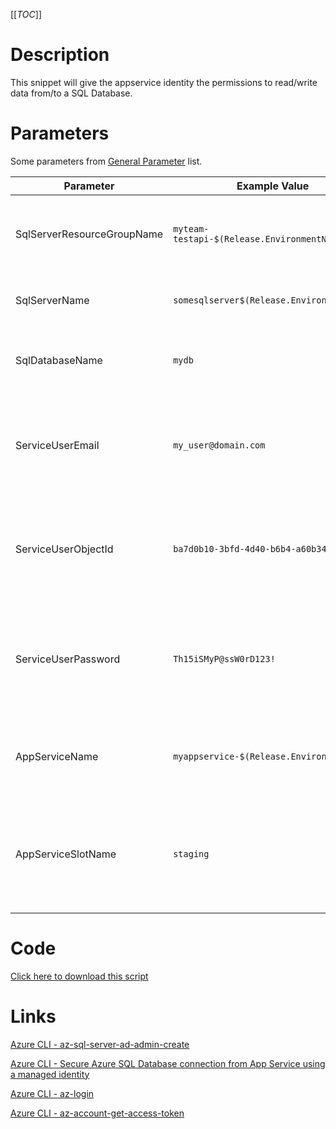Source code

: [[_TOC_]]

# Description

This snippet will give the appservice identity the permissions to read/write data from/to a SQL Database.

# Parameters

Some parameters from [General Parameter](/Azure/Azure-CLI-Snippets) list.

| Parameter | Example Value | Description |
|--|--|--|
| SqlServerResourceGroupName | `myteam-testapi-$(Release.EnvironmentName)` | The name of the resourcegroup where the SQL server was created |
| SqlServerName | `somesqlserver$(Release.EnvironmentName)` | The name of the SQL Server to give permissions on |
| SqlDatabaseName | `mydb` | The name of the SQL Database to give permissions on |
| ServiceUserEmail | `my_user@domain.com` | The emailaddress of the service account to use (this cannot be a service principal unfortunately) |
| ServiceUserObjectId | `ba7d0b10-3bfd-4d40-b6b4-a60b3476582f` | The object ID of the service user. See [Get ObjectID for ServiceUser](/Azure/Azure-CLI-Snippets/Get-ObjectID-for-ServiceUser) for details how to retrieve this ObjectId. |
| ServiceUserPassword | `Th15iSMyP@ssW0rD123!` | The name for the SQL Server resource. It's recommended to use just alphanumerical characters without hyphens etc.|
| AppServiceName | `myappservice-$(Release.EnvironmentName)` | The name of the AppService to give permissions for |
| AppServiceSlotName | `staging` | OPTIONAL Name of the AppService slot to grand permissions to. If not defined. The default production slot will be used. |

# Code

[Click here to download this script](../../../../src/SQL-Server/Grant-AppService-dataread-write-ddladmin-rights-on-SQL-Server.ps1)

# Links

[Azure CLI - az-sql-server-ad-admin-create](https://docs.microsoft.com/en-us/cli/azure/sql/server/ad-admin?view=azure-cli-latest#az-sql-server-ad-admin-create)

[Azure CLI - Secure Azure SQL Database connection from App Service using a managed identity](https://docs.microsoft.com/en-us/azure/app-service/app-service-web-tutorial-connect-msi)

[Azure CLI - az-login](https://docs.microsoft.com/en-us/cli/azure/reference-index?view=azure-cli-latest#az-login)

[Azure CLI - az-account-get-access-token](https://docs.microsoft.com/en-us/cli/azure/account?view=azure-cli-latest#az-account-get-access-token)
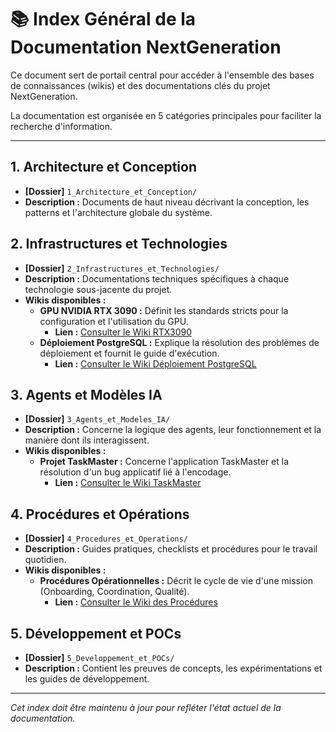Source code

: # 📚 Index Général de la Documentation NextGeneration

Ce document sert de portail central pour accéder à l'ensemble des bases de connaissances (wikis) et des documentations clés du projet NextGeneration.

La documentation est organisée en 5 catégories principales pour faciliter la recherche d'information.

---

## 1. Architecture et Conception
- **[Dossier]** `1_Architecture_et_Conception/`
- **Description :** Documents de haut niveau décrivant la conception, les patterns et l'architecture globale du système.

## 2. Infrastructures et Technologies
- **[Dossier]** `2_Infrastructures_et_Technologies/`
- **Description :** Documentations techniques spécifiques à chaque technologie sous-jacente du projet.
- **Wikis disponibles :**
    - **GPU NVIDIA RTX 3090 :** Définit les standards stricts pour la configuration et l'utilisation du GPU.
        - **Lien :** [Consulter le Wiki RTX3090](./2_Infrastructures_et_Technologies/RTX3090/WIKI_RTX3090.md)
    - **Déploiement PostgreSQL :** Explique la résolution des problèmes de déploiement et fournit le guide d'exécution.
        - **Lien :** [Consulter le Wiki Déploiement PostgreSQL](./3_Agents_et_Modeles_IA/agents_postgresql_resolution/docs/WIKI.md)

## 3. Agents et Modèles IA
- **[Dossier]** `3_Agents_et_Modeles_IA/`
- **Description :** Concerne la logique des agents, leur fonctionnement et la manière dont ils interagissent.
- **Wikis disponibles :**
    - **Projet TaskMaster :** Concerne l'application TaskMaster et la résolution d'un bug applicatif lié à l'encodage.
        - **Lien :** [Consulter le Wiki TaskMaster](../20250620_projet_taskmanager/04_implémentatin_cursor/docs/WIKI.md)

## 4. Procédures et Opérations
- **[Dossier]** `4_Procedures_et_Operations/`
- **Description :** Guides pratiques, checklists et procédures pour le travail quotidien.
- **Wikis disponibles :**
    - **Procédures Opérationnelles :** Décrit le cycle de vie d'une mission (Onboarding, Coordination, Qualité).
        - **Lien :** [Consulter le Wiki des Procédures](./4_Procedures_et_Operations/procedures/WIKI_PROCEDURES.md)

## 5. Développement et POCs
- **[Dossier]** `5_Developpement_et_POCs/`
- **Description :** Contient les preuves de concepts, les expérimentations et les guides de développement.

---
*Cet index doit être maintenu à jour pour refléter l'état actuel de la documentation.*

REQUIRED WORK
None of the pictures belongs in the answer, but all the entries must be repeated exactly.

SOLUTION TO THIS EXERCISE
Source code

: [[_TOC_]]

# Description

This snippet will give the appservice identity the permissions to read/write data from/to a SQL Database.

# Parameters

Some parameters from [General Parameter](/Azure/Azure-CLI-Snippets) list.

| Parameter | Example Value | Description |
|--|--|--|
| SqlServerResourceGroupName | `myteam-testapi-$(Release.EnvironmentName)` | The name of the resourcegroup where the SQL server was created |
| SqlServerName | `somesqlserver$(Release.EnvironmentName)` | The name of the SQL Server to give permissions on |
| SqlDatabaseName | `mydb` | The name of the SQL Database to give permissions on |
| ServiceUserEmail | `my_user@domain.com` | The emailaddress of the service account to use (this cannot be a service principal unfortunately) |
| ServiceUserObjectId | `ba7d0b10-3bfd-4d40-b6b4-a60b3476582f` | The object ID of the service user. See [Get ObjectID for ServiceUser](/Azure/Azure-CLI-Snippets/Get-ObjectID-for-ServiceUser) for details how to retrieve this ObjectId. |
| ServiceUserPassword | `Th15iSMyP@ssW0rD123!` | The name for the SQL Server resource. It's recommended to use just alphanumerical characters without hyphens etc.|
| AppServiceName | `myappservice-$(Release.EnvironmentName)` | The name of the AppService to give permissions for |
| AppServiceSlotName | `staging` | OPTIONAL Name of the AppService slot to grand permissions to. If not defined. The default production slot will be used. |

# Code

[Click here to download this script](../../../../src/SQL-Server/Grant-AppService-dataread-write-ddladmin-rights-on-SQL-Server.ps1)

# Links

[Azure CLI - az-sql-server-ad-admin-create](https://docs.microsoft.com/en-us/cli/azure/sql/server/ad-admin?view=azure-cli-latest#az-sql-server-ad-admin-create)

[Azure CLI - Secure Azure SQL Database connection from App Service using a managed identity](https://docs.microsoft.com/en-us/azure/app-service/app-service-web-tutorial-connect-msi)

[Azure CLI - az-login](https://docs.microsoft.com/en-us/cli/azure/reference-index?view=azure-cli-latest#az-login)

[Azure CLI - az-account-get-access-token](https://docs.microsoft.com/en-us/cli/azure/account?view=azure-cli-latest#az-account-get-access-token)
Source code

: # 📚 Index Général de la Documentation NextGeneration

Ce document sert de portail central pour accéder à l'ensemble des bases de connaissances (wikis) et des documentations clés du projet NextGeneration.

La documentation est organisée en 5 catégories principales pour faciliter la recherche d'information.

---

## 1. Architecture et Conception
- **[Dossier]** `1_Architecture_et_Conception/`
- **Description :** Documents de haut niveau décrivant la conception, les patterns et l'architecture globale du système.

## 2. Infrastructures et Technologies
- **[Dossier]** `2_Infrastructures_et_Technologies/`
- **Description :** Documentations techniques spécifiques à chaque technologie sous-jacente du projet.
- **Wikis disponibles :**
    - **GPU NVIDIA RTX 3090 :** Définit les standards stricts pour la configuration et l'utilisation du GPU.
        - **Lien :** [Consulter le Wiki RTX3090](./2_Infrastructures_et_Technologies/RTX3090/WIKI_RTX3090.md)
    - **Déploiement PostgreSQL :** Explique la résolution des problèmes de déploiement et fournit le guide d'exécution.
        - **Lien :** [Consulter le Wiki Déploiement PostgreSQL](./3_Agents_et_Modeles_IA/agents_postgresql_resolution/docs/WIKI.md)

## 3. Agents et Modèles IA
- **[Dossier]** `3_Agents_et_Modeles_IA/`
- **Description :** Concerne la logique des agents, leur fonctionnement et la manière dont ils interagissent.
- **Wikis disponibles :**
    - **Projet TaskMaster :** Concerne l'application TaskMaster et la résolution d'un bug applicatif lié à l'encodage.
        - **Lien :** [Consulter le Wiki TaskMaster](../20250620_projet_taskmanager/04_implémentatin_cursor/docs/WIKI.md)

## 4. Procédures et Opérations
- **[Dossier]** `4_Procedures_et_Operations/`
- **Description :** Guides pratiques, checklists et procédures pour le travail quotidien.
- **Wikis disponibles :**
    - **Procédures Opérationnelles :** Décrit le cycle de vie d'une mission (Onboarding, Coordination, Qualité).
        - **Lien :** [Consulter le Wiki des Procédures](./4_Procedures_et_Operations/procedures/WIKI_PROCEDURES.md)

## 5. Développement et POCs
- **[Dossier]** `5_Developpement_et_POCs/`
- **Description :** Contient les preuves de concepts, les expérimentations et les guides de développement.

---
*Cet index doit être maintenu à jour pour refléter l'état actuel de la documentation.*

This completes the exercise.